As reported on Law.com, a Brooklyn judge refused to recognize the validity of a divorce granted by an Israeli court. The Israeli divorce was based upon a “get,” a religious decree of divorce granted by a rabbi.
The Court found that allowing a get to serve as the basis of a valid divorce would provide an end-run around the New York’s fault-based divorce laws.

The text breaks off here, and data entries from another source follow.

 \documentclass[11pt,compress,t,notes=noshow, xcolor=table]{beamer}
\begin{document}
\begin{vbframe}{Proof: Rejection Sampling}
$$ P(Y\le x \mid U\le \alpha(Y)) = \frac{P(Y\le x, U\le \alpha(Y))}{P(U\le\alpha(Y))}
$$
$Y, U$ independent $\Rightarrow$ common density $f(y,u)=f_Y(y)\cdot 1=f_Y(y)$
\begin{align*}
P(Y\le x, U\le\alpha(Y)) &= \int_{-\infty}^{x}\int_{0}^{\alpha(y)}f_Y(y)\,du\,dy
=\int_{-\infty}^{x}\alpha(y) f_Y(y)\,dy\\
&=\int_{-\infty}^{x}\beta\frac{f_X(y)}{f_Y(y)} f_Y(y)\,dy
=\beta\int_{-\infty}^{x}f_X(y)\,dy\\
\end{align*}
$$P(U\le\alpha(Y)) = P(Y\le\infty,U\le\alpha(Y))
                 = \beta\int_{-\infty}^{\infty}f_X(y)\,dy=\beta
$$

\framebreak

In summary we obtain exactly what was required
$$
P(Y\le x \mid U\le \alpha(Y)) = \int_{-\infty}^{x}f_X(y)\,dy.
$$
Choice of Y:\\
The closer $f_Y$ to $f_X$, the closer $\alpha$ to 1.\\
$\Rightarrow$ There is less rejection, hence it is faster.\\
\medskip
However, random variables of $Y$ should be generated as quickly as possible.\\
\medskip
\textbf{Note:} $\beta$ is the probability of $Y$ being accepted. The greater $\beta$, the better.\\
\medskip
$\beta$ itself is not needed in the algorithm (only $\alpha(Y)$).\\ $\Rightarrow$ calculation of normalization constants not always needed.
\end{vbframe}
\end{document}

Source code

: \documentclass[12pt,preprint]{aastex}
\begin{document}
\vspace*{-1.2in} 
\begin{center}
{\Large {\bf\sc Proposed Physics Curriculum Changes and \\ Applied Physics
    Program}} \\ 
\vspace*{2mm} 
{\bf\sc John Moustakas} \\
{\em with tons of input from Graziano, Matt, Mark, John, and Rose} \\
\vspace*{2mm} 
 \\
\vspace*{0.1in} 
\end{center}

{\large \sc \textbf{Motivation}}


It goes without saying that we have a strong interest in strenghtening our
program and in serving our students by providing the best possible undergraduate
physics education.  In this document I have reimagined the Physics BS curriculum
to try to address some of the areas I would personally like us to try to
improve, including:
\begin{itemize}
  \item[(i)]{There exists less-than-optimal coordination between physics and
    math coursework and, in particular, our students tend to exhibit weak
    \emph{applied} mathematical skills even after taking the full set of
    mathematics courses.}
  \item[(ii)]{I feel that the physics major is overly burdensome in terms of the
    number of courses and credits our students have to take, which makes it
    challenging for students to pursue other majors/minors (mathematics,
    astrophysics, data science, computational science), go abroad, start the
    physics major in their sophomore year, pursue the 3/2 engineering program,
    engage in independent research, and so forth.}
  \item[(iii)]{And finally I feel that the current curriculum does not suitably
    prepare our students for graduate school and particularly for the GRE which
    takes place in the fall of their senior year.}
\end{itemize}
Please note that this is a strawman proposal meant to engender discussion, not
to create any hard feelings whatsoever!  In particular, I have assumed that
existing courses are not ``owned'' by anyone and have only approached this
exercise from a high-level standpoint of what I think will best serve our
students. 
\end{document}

“If this court were to sanction the utilization of a ‘Get’ to circumvent the constitutional requirement that only the Supreme Court can grant a civil divorce, then a party who obtains a ‘Get’ in New York could register it in a foreign jurisdiction and potentially, later on, rely on the ‘Get’ to obtain a civil divorce in New York thereby rendering New York State’s Constitutional scheme as to a civil divorce ineffectual,” Supreme Court Justice Jeffrey S. Sunshine of Brooklyn ruled in Tsirlin v. Tsirlin, 20542/0.
Commentators have found this to be a curious decision.
It’s most unusual for a domestic court to look at the reasons behind a foreign divorce decree.
It’ll be interesting to see how the decision not to give comity plays out in other situations. How would it apply when you have an administrative divorce from Japan, which is alien to our system, or a divorce from a country that allows divorce for grounds that we find unusual?”